Exercise goal
Find the string "python" in the listing and report every line that has it.

*** Block opens ***

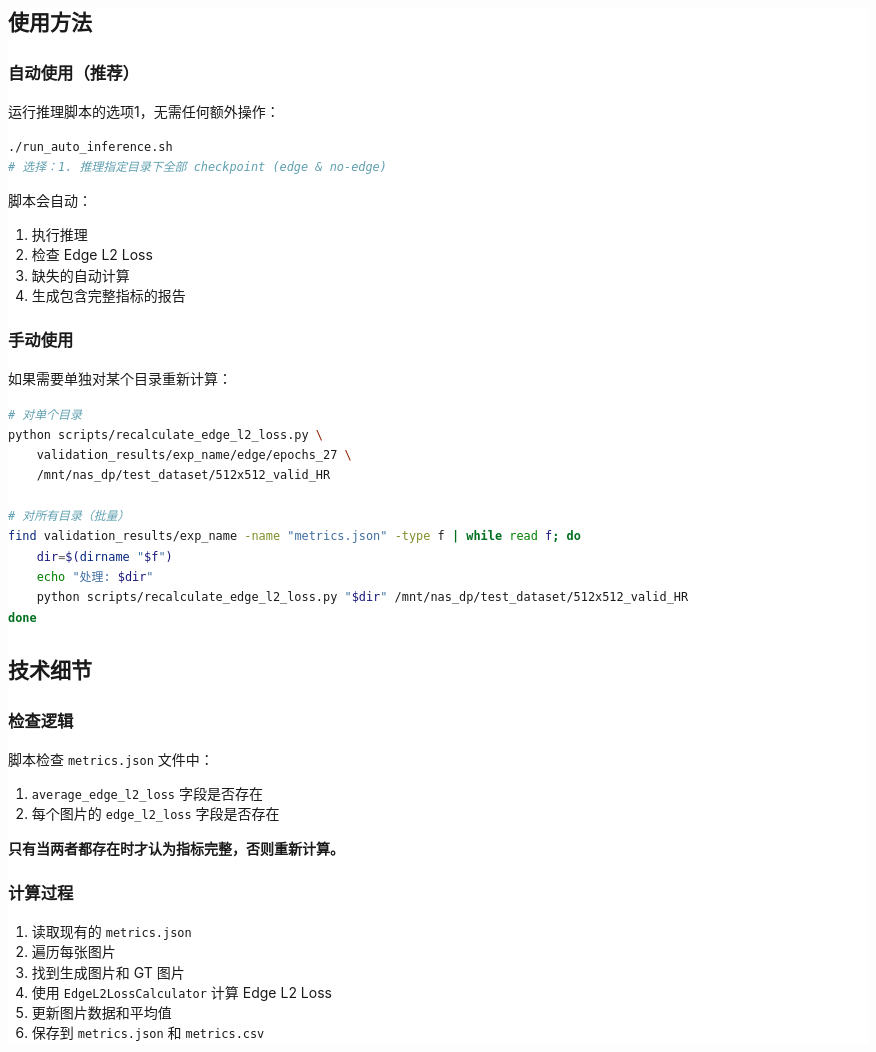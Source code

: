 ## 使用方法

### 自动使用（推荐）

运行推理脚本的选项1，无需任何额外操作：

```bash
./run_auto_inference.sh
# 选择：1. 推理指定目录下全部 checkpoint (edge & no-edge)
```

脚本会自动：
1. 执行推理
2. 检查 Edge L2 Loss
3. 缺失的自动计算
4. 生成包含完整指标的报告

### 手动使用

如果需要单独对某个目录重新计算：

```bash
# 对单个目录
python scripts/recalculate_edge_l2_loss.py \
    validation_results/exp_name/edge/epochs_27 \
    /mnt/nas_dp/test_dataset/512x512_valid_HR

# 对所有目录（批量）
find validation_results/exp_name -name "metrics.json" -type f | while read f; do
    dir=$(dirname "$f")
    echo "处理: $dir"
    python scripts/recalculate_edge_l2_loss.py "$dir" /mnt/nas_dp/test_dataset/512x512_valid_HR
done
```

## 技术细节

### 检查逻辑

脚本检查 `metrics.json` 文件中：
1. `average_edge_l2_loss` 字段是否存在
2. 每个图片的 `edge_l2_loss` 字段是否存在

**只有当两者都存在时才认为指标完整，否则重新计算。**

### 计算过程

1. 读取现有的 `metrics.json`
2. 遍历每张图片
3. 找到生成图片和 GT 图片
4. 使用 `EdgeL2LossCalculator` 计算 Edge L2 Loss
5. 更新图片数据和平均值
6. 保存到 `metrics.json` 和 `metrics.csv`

*** Block closes ***

Response area
python scripts/recalculate_edge_l2_loss.py \
    python scripts/recalculate_edge_l2_loss.py "$dir" /mnt/nas_dp/test_dataset/512x512_valid_HR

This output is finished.